Recursion

[00:00:00]
>> Kyle Simpson: I know when I bring up that word recursion, it sends shudders through the spine of many of you because you're thinking, it's so difficult and so complicated. And I want to assuage those fears, I want to allay those fears and tell you that recursion is not as complicated as is often made out to be.

[00:00:19]
I remember distinctly when I was back in school, who knows how many years ago. I remember feeling frustrated and confused by this topic.
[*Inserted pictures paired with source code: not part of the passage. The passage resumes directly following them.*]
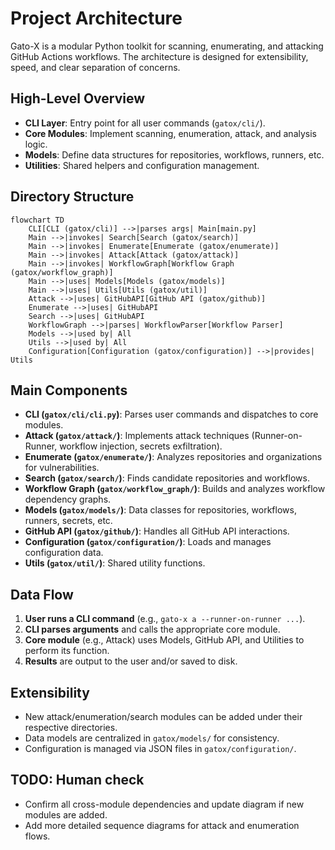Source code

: # Project Architecture

Gato-X is a modular Python toolkit for scanning, enumerating, and attacking GitHub Actions workflows. The architecture is designed for extensibility, speed, and clear separation of concerns.

## High-Level Overview

- **CLI Layer**: Entry point for all user commands (`gatox/cli/`).
- **Core Modules**: Implement scanning, enumeration, attack, and analysis logic.
- **Models**: Define data structures for repositories, workflows, runners, etc.
- **Utilities**: Shared helpers and configuration management.

## Directory Structure

```mermaid
flowchart TD
    CLI[CLI (gatox/cli)] -->|parses args| Main[main.py]
    Main -->|invokes| Search[Search (gatox/search)]
    Main -->|invokes| Enumerate[Enumerate (gatox/enumerate)]
    Main -->|invokes| Attack[Attack (gatox/attack)]
    Main -->|invokes| WorkflowGraph[Workflow Graph (gatox/workflow_graph)]
    Main -->|uses| Models[Models (gatox/models)]
    Main -->|uses| Utils[Utils (gatox/util)]
    Attack -->|uses| GitHubAPI[GitHub API (gatox/github)]
    Enumerate -->|uses| GitHubAPI
    Search -->|uses| GitHubAPI
    WorkflowGraph -->|parses| WorkflowParser[Workflow Parser]
    Models -->|used by| All
    Utils -->|used by| All
    Configuration[Configuration (gatox/configuration)] -->|provides| Utils
```

## Main Components

- **CLI (`gatox/cli/cli.py`)**: Parses user commands and dispatches to core modules.
- **Attack (`gatox/attack/`)**: Implements attack techniques (Runner-on-Runner, workflow injection, secrets exfiltration).
- **Enumerate (`gatox/enumerate/`)**: Analyzes repositories and organizations for vulnerabilities.
- **Search (`gatox/search/`)**: Finds candidate repositories and workflows.
- **Workflow Graph (`gatox/workflow_graph/`)**: Builds and analyzes workflow dependency graphs.
- **Models (`gatox/models/`)**: Data classes for repositories, workflows, runners, secrets, etc.
- **GitHub API (`gatox/github/`)**: Handles all GitHub API interactions.
- **Configuration (`gatox/configuration/`)**: Loads and manages configuration data.
- **Utils (`gatox/util/`)**: Shared utility functions.

## Data Flow

1. **User runs a CLI command** (e.g., `gato-x a --runner-on-runner ...`).
2. **CLI parses arguments** and calls the appropriate core module.
3. **Core module** (e.g., Attack) uses Models, GitHub API, and Utilities to perform its function.
4. **Results** are output to the user and/or saved to disk.

## Extensibility

- New attack/enumeration/search modules can be added under their respective directories.
- Data models are centralized in `gatox/models/` for consistency.
- Configuration is managed via JSON files in `gatox/configuration/`.

## TODO: Human check
- Confirm all cross-module dependencies and update diagram if new modules are added.
- Add more detailed sequence diagrams for attack and enumeration flows.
But I think it's more related to our lack of proper perspective on the topic than the fact that it is just inherently hard to understand.

[00:00:39]
And as a functional programmer, as somebody who aspires to use functional techniques, your toolbox would be incomplete if you were to say no, I'm just not ever gonna use recursion. It is a significantly important tool. So we should spend a significant amount of time making sure that we can get comfortable with this topic.

[00:00:59]
Let's take this example of wanting to count the number of vowels in a string. I've got the quick brown fox jumps over the lazy dog. That's a weird thing from the days of typewriters because that's a sentence that has all of the letters in the alphabet in it and that's why that sentence exists.

[00:01:18]
But it was just the first thing that came up on a Google search. So there you go. There's a sentence and we want to count how many vowels exist in that sentence. And you can imagine very straightforwardly an iterative approach which is what I'm doing on lines 5 through 13.

[00:01:33]
I'm setting up a counter, I'm doing a loop over that and I'm checking to see if it's one of those five letters that is a vowel. And if so incrementing my counter and then returning the number and indeed the answer is 11.
>> Kyle Simpson: The problem with this looping approach is that the looping approach is basically telling us you have to read the code to convince yourself of what it does.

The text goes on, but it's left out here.